通常走行とエンジンブレーキとEV車

 ガソリン車が平地を一定速度で通常走行するとき、エンジンは車の駆動輪に仕事をする。しかし、エンジンの仕事は、車が走るための必要条件ではあるが、それだけでは充分条件ではない、エンジンが仕事をして駆動輪が回転するが、道路から進行方向に抗力が働かなければ、並進運動に力学的エネルギーは伝わらず、車は走れない。側溝に落ち脱輪した車のアクセルを踏んでも、駆動輪が空転するだけである。

 道路から駆動輪(前輪)に働く水平抗力は静止摩擦力であり、その作用点は動かないが、仕事をするときは、車の並進運動と駆動輪の回転運動とに、同時に正と負の仕事をしている。通常走行では、エンジンは駆動輪の回転に仕事をし、道路から駆動輪に働く抗力Fは、図のように進行方向に向き、車の並進運動には正の仕事をするが、それと同時に駆動輪の回転運動に対しては逆回りのトルクとして働き負の仕事をしている。抗力の仕事はエネルギーを生み出さないが、正と負の仕事を同時にすることによって、エネルギー保存則に反することなく、駆動輪の回転のエネルギーを並進運動のエネルギーに変換している。並進運動のエネルギーは最終的には摩擦によつて熱になるので、通常走行の場合のエネルギーの流れは次のようになる。⓵エンジン⇒②駆動輪の回転運動⇒③並進運動⇒④熱。①から②の過程ではエンジンのする仕事が必要だが、②から③への過程で抗力のする「正負同時一対の仕事」が必要になる。

 抗力のする正負同時一対の仕事はエンジンブレーキでも重要になる。雪の降る下り坂では減速するのにフットブレーキを踏むと車輪がスリップして危険だから、エンジンブレーキで減速させる。エンジンを停止させるので、エンジンは駆動輪の回転運動に仕事をしない。しかし、下り坂だから、位置エネルギーが運動エネルギーに変わるので並進速度は増す。そのため、斜面から受ける抗力Fは、図のように後ろ向きになり、今度は抗力は並進運動に負の仕事をし、同時に駆動輪の回転運動に正の仕事をする。さらに、エンジンに戻されたエネルギーはエンジンのピストンの往復運動のエネルギーになり、シリンダーの中で摩擦エネルギーになって失われる。エンジンブレーキの場合、抗力の向きは通常走行の場合とは逆向きになり、エンジンは仕事をされる側になり、エネルギーの移動は次のようになる。⓵位置エネルギー⇒②並進運動のエネルギー⇒③駆動輪の回転エネルギー⇒④ピストンの運動エネルギー⇒⑤熱。エンジンブレーキの場合も②から③への過程で抗力のする「正負同時一対の仕事」が必要になる。通常走行とエンジンブレーキをかけながらの走行とでは、エネルギーの変換の向きが逆になり、水平抗力の向きも図に記入しているように逆になる。

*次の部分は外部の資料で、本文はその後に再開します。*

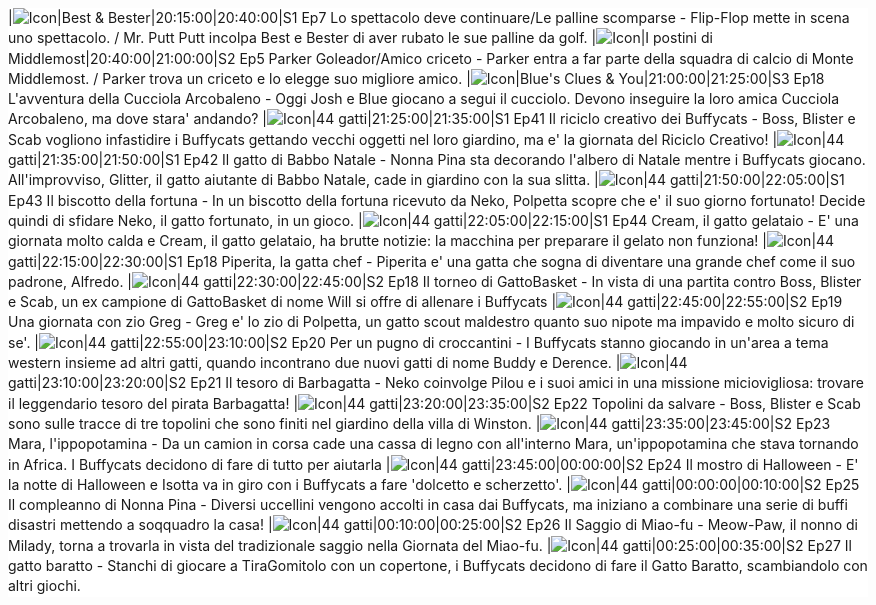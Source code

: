 |![Icon](https://guidatv.sky.it/uuid/5110c014-0c09-4619-aaef-d832b6479d6b/cover?md5ChecksumParam=a287e64c8aede2a55548fb8fb942a3ff)|Best &amp; Bester|20:15:00|20:40:00|S1 Ep7 Lo spettacolo deve continuare/Le palline scomparse - Flip-Flop mette in scena uno spettacolo. / Mr. Putt Putt incolpa Best e Bester di aver rubato le sue palline da golf.
|![Icon](https://guidatv.sky.it/uuid/2919f8c5-6c18-45ed-a492-856896fb3f33/cover?md5ChecksumParam=c967e48608eda6ce93e539bf689c8e5e)|I postini di Middlemost|20:40:00|21:00:00|S2 Ep5 Parker Goleador/Amico criceto - Parker entra a far parte della squadra di calcio di Monte Middlemost. / Parker trova un criceto e lo elegge suo migliore amico.
|![Icon](https://guidatv.sky.it/uuid/36f78cc7-b694-4b49-8b9a-1b55be8a577e/cover?md5ChecksumParam=14de06c91644c903c2e1b4d5a1d7067e)|Blue&#039;s Clues &amp; You|21:00:00|21:25:00|S3 Ep18 L&#039;avventura della Cucciola Arcobaleno - Oggi Josh e Blue giocano a segui il cucciolo. Devono inseguire la loro amica Cucciola Arcobaleno, ma dove stara&#039; andando?
|![Icon](https://guidatv.sky.it/uuid/d71b2b10-1103-400b-9a58-f0cd2b17285c/cover?md5ChecksumParam=b4cc484619be8db2ce4f69eeb370d68a)|44 gatti|21:25:00|21:35:00|S1 Ep41 Il riciclo creativo dei Buffycats - Boss, Blister e Scab vogliono infastidire i Buffycats gettando vecchi oggetti nel loro giardino, ma e&#039; la giornata del Riciclo Creativo!
|![Icon](https://guidatv.sky.it/uuid/de4f1ce9-c33e-477a-b0a1-1bbd23fd362a/cover?md5ChecksumParam=b4cc484619be8db2ce4f69eeb370d68a)|44 gatti|21:35:00|21:50:00|S1 Ep42 Il gatto di Babbo Natale - Nonna Pina sta decorando l&#039;albero di Natale mentre i Buffycats giocano. All&#039;improvviso, Glitter, il gatto aiutante di Babbo Natale, cade in giardino con la sua slitta.
|![Icon](https://guidatv.sky.it/uuid/733ccc84-429a-4203-bf45-ca6fea4881d6/cover?md5ChecksumParam=b4cc484619be8db2ce4f69eeb370d68a)|44 gatti|21:50:00|22:05:00|S1 Ep43 Il biscotto della fortuna - In un biscotto della fortuna ricevuto da Neko, Polpetta scopre che e&#039; il suo giorno fortunato! Decide quindi di sfidare Neko, il gatto fortunato, in un gioco.
|![Icon](https://guidatv.sky.it/uuid/5b58f792-7513-4336-bef0-53442429ab7f/cover?md5ChecksumParam=b4cc484619be8db2ce4f69eeb370d68a)|44 gatti|22:05:00|22:15:00|S1 Ep44 Cream, il gatto gelataio - E&#039; una giornata molto calda e Cream, il gatto gelataio, ha brutte notizie: la macchina per preparare il gelato non funziona!
|![Icon](https://guidatv.sky.it/uuid/6791355f-23e1-4d98-a674-e3ea68d4fe02/cover?md5ChecksumParam=b4cc484619be8db2ce4f69eeb370d68a)|44 gatti|22:15:00|22:30:00|S1 Ep18 Piperita, la gatta chef - Piperita e&#039; una gatta che sogna di diventare una grande chef come il suo padrone, Alfredo.
|![Icon](https://guidatv.sky.it/uuid/9462de22-44a3-4742-a764-de48c8b1e746/cover?md5ChecksumParam=b4cc484619be8db2ce4f69eeb370d68a)|44 gatti|22:30:00|22:45:00|S2 Ep18 Il torneo di GattoBasket - In vista di una partita contro Boss, Blister e Scab, un ex campione di GattoBasket di nome Will si offre di allenare i Buffycats
|![Icon](https://guidatv.sky.it/uuid/5c3e8865-dcbf-4016-a2e9-9103155c126d/cover?md5ChecksumParam=b4cc484619be8db2ce4f69eeb370d68a)|44 gatti|22:45:00|22:55:00|S2 Ep19 Una giornata con zio Greg - Greg e&#039; lo zio di Polpetta, un gatto scout maldestro quanto suo nipote ma impavido e molto sicuro di se&#039;.
|![Icon](https://guidatv.sky.it/uuid/9d99b43f-d666-4591-94ea-bf296dcf1ee4/cover?md5ChecksumParam=b4cc484619be8db2ce4f69eeb370d68a)|44 gatti|22:55:00|23:10:00|S2 Ep20 Per un pugno di croccantini - I Buffycats stanno giocando in un&#039;area a tema western insieme ad altri gatti, quando incontrano due nuovi gatti di nome Buddy e Derence.
|![Icon](https://guidatv.sky.it/uuid/927c1561-b203-47a8-a337-11b012ead137/cover?md5ChecksumParam=b4cc484619be8db2ce4f69eeb370d68a)|44 gatti|23:10:00|23:20:00|S2 Ep21 Il tesoro di Barbagatta - Neko coinvolge Pilou e i suoi amici in una missione miciovigliosa: trovare il leggendario tesoro del pirata Barbagatta!
|![Icon](https://guidatv.sky.it/uuid/85fa915c-d37d-479c-8ac6-e7fd6d7cf1e6/cover?md5ChecksumParam=b4cc484619be8db2ce4f69eeb370d68a)|44 gatti|23:20:00|23:35:00|S2 Ep22 Topolini da salvare - Boss, Blister e Scab sono sulle tracce di tre topolini che sono finiti nel giardino della villa di Winston.
|![Icon](https://guidatv.sky.it/uuid/e2600da3-9357-4ba7-b547-900bee333994/cover?md5ChecksumParam=b4cc484619be8db2ce4f69eeb370d68a)|44 gatti|23:35:00|23:45:00|S2 Ep23 Mara, l&#039;ippopotamina - Da un camion in corsa cade una cassa di legno con all&#039;interno Mara, un&#039;ippopotamina che stava tornando in Africa. I Buffycats decidono di fare di tutto per aiutarla
|![Icon](https://guidatv.sky.it/uuid/acc8c685-a075-4dcc-8756-807d7a6b783e/cover?md5ChecksumParam=b4cc484619be8db2ce4f69eeb370d68a)|44 gatti|23:45:00|00:00:00|S2 Ep24 Il mostro di Halloween - E&#039; la notte di Halloween e Isotta va in giro con i Buffycats a fare &#039;dolcetto e scherzetto&#039;.
|![Icon](https://guidatv.sky.it/uuid/ca0ac9a6-9733-4f8b-aa05-9884ad5032c3/cover?md5ChecksumParam=b4cc484619be8db2ce4f69eeb370d68a)|44 gatti|00:00:00|00:10:00|S2 Ep25 Il compleanno di Nonna Pina - Diversi uccellini vengono accolti in casa dai Buffycats, ma iniziano a combinare una serie di buffi disastri mettendo a soqquadro la casa!
|![Icon](https://guidatv.sky.it/uuid/c97cd322-31c3-42ff-9d3c-2156af2f0476/cover?md5ChecksumParam=b4cc484619be8db2ce4f69eeb370d68a)|44 gatti|00:10:00|00:25:00|S2 Ep26 Il Saggio di Miao-fu - Meow-Paw, il nonno di Milady, torna a trovarla in vista del tradizionale saggio nella Giornata del Miao-fu.
|![Icon](https://guidatv.sky.it/uuid/882ca59b-a915-44b7-95aa-74f58666526e/cover?md5ChecksumParam=b4cc484619be8db2ce4f69eeb370d68a)|44 gatti|00:25:00|00:35:00|S2 Ep27 Il gatto baratto - Stanchi di giocare a TiraGomitolo con un copertone, i Buffycats decidono di fare il Gatto Baratto, scambiandolo con altri giochi.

 エンジン車では、エンジンに回収されたエネルギーは、シリンダー内で熱として失われるが、EV車では回収されたエネルギーはバッテリーに保存される。通常走行では、モーターは電動機になり、エンジンと同じ役目をし、駆動輪の回転運動に仕事をする。しかし、下り坂では、モータは発電機の役割をして、位置エネルギーを電気的エネルギーとしてバッテリーに回収している。仕事には、エネルギーを生み出す仕事とエネルギーを変換する仕事がある。エンジン車では前者が主役で、後者は脇役に過ぎないが、EV車では、力学的エネルギーを生み出す仕事よりも、エネルギーの変換のための仕事が重要になる。EV車では、原理的にはエネルギーを創り出さず、エネルギーを変換しているだけであり、エネルギーの向きは抗力の向きだけで決まる。位置エネルギーの極大点と極小点で抗力の向きが変わるごとにエネルギーの流れに向きが変わり、そのたびにモーターも、電動機と発電機の役目が変わる。

 抗力は作用点が動かないという理由で抗力のする仕事を否定するなら、通常走行だけでなく、エンジンブレーキのしくみも、EV車のしくみも説明できなくなる。ニュートンの運動法則は、作用点が動くか動かないかで力を区別していない。また、高校物理教科書も、力学の章では、仕事は運動法則に準拠して定義されている。物体に力が働き、物体が動いたとき、力がした仕事は、力と物体の変位との内積である。抗力などの作用点が動かない力がする「正負同時一対の仕事」は運動法則に基づいた仕事である。誤概念に囚われた力学教育は技術の進歩から取り残されよう。